For that matter, at this point Trek would probably be better off sold to a studio that can competently develop franchises that work. CBS and Paramount both are being lost to old thinking and management.

maybe the ownership of trek should come back under 1 roof. then there won't have to legally be a 25% difference rule, which proves to me that STD is actually 25% alternate timeline probably caused by the Kelvin timeline, or is a Kelvin 2.0 timeline..

lost in space is amazing tho! love it.
 
To add to that, ENT was also hamstrung by UPN who took a hands-on approach to the show because they thought they knew better than the people actually producing the show. TNG and DS9 had none of that because they were syndicated. VOY had it to a degree in its later seasons, and ENT had it for its entire run.

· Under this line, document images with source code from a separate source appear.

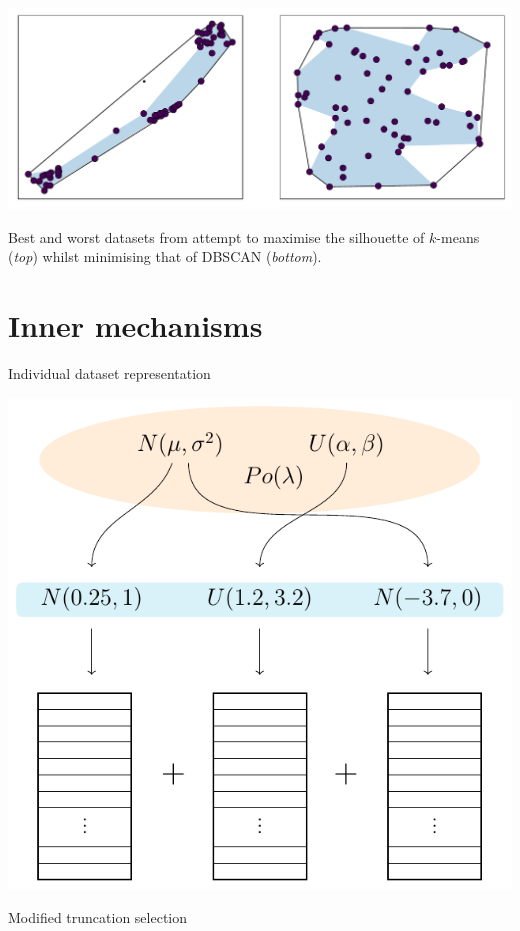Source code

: \documentclass{betterposter}
\begin{document}
{\begin{center}
\begin{minipage}{.8\linewidth}
        \includegraphics[width=\linewidth]{img/dbscan.pdf}
    \end{minipage}
\end{center}

\textcolor{mygrey}{%
    Best and worst datasets from attempt to maximise the silhouette of
    \(k\)-means (\textit{top}) whilst minimising that of DBSCAN
    (\textit{bottom}).
}

}{%


\vspace{-3em}\section{Inner mechanisms}
\fontsize{40}{50}\selectfont
Individual dataset representation

\vspace{.75ex}\begin{center}
    \includegraphics[width=.65\linewidth]{tex/individual.pdf}
\end{center}

Modified truncation selection

}
\end{document}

One of the most annoying and infuriating stories one of the ENT writers told was of the transporter accident in "Strange New World" that fuses rocks, twigs and leaves to the body of Crewman Novokavich and almost kills him. The show's producers wanted to show that early transporters could be dangerous and they wanted to kill somebody off to demonstrate how scary they could be during this timeframe. The network in no uncertain terms told the producers and writers that no, the transporter works just fine. Nobody is going to get killed by it. The writers disagreed strongly, thinking that the whole point of a prequel series set at the dawn of the Star Trek universe we know and love is to show how dangerous and unpredictable exploration and technology were at that point in history, and having a crewman die in a transporter accident would be a way to show that to the audience and up the stakes.

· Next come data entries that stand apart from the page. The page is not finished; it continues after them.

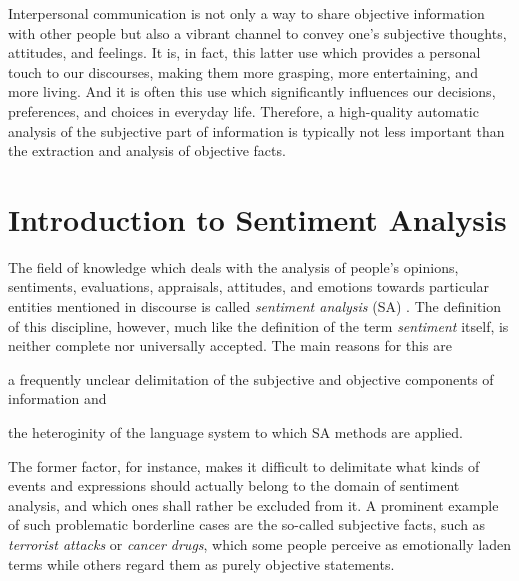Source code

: 

Interpersonal communication is not only a way to share objective
information with other people but also a vibrant channel to convey
one's subjective thoughts, attitudes, and feelings.  It is, in fact,
this latter use which provides a personal touch to our discourses,
making them more grasping, more entertaining, and more living.  And it
is often this use which significantly influences our decisions,
preferences, and choices in everyday life.  Therefore, a high-quality
automatic analysis of the subjective part of information is typically
not less important than the extraction and analysis of objective
facts.

\section{Introduction to Sentiment Analysis}

The field of knowledge which deals with the analysis of people's
opinions, sentiments, evaluations, appraisals, attitudes, and emotions
towards particular entities mentioned in discourse is called
\emph{sentiment analysis} (SA) \citep{Liu:12}.  The definition of this
discipline, however, much like the definition of the term
\emph{sentiment} itself, is neither complete nor universally accepted.
The main reasons for this are
\begin{inparaenum}
  \item a frequently unclear delimitation of the subjective and
    objective components of information and
  \item the heteroginity of the language system to which SA methods
    are applied.
\end{inparaenum}

The former factor, for instance, makes it difficult to delimitate what
kinds of events and expressions should actually belong to the domain
of sentiment analysis, and which ones shall rather be excluded from
it.  A prominent example of such problematic borderline cases are the
so-called subjective facts, such as \emph{terrorist attacks} or
\emph{cancer drugs}, which some people perceive as emotionally laden
terms while others regard them as purely objective statements.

Nope, the suits told them. It works just fine. UPN just didn't care or didn't understand or both.
 
maybe the ownership of trek should come back under 1 roof. then there won't have to legally be a 25% difference rule, which proves to me that STD is actually 25% alternate timeline probably caused by the Kelvin timeline, or is a Kelvin 2.0 timeline..

lost in space is amazing tho! love it.

I see the 25% as a gift. The only good thing to come out of the legalese is that whenever someone says "But that contradicts this!", then I can hand-wave the differences as being part of the 25%.

Or, to paraphrase Garak, "You got what you wanted: a way out of arguments about the nitty-gritty details of Canon. You'll be able to explain away any differences you see between Discovery and earlier Trek and all it cost was it having to be at least 25% different. I don't know about you, but I call that a bargain."

I know a deal when I see one, and I'll take it.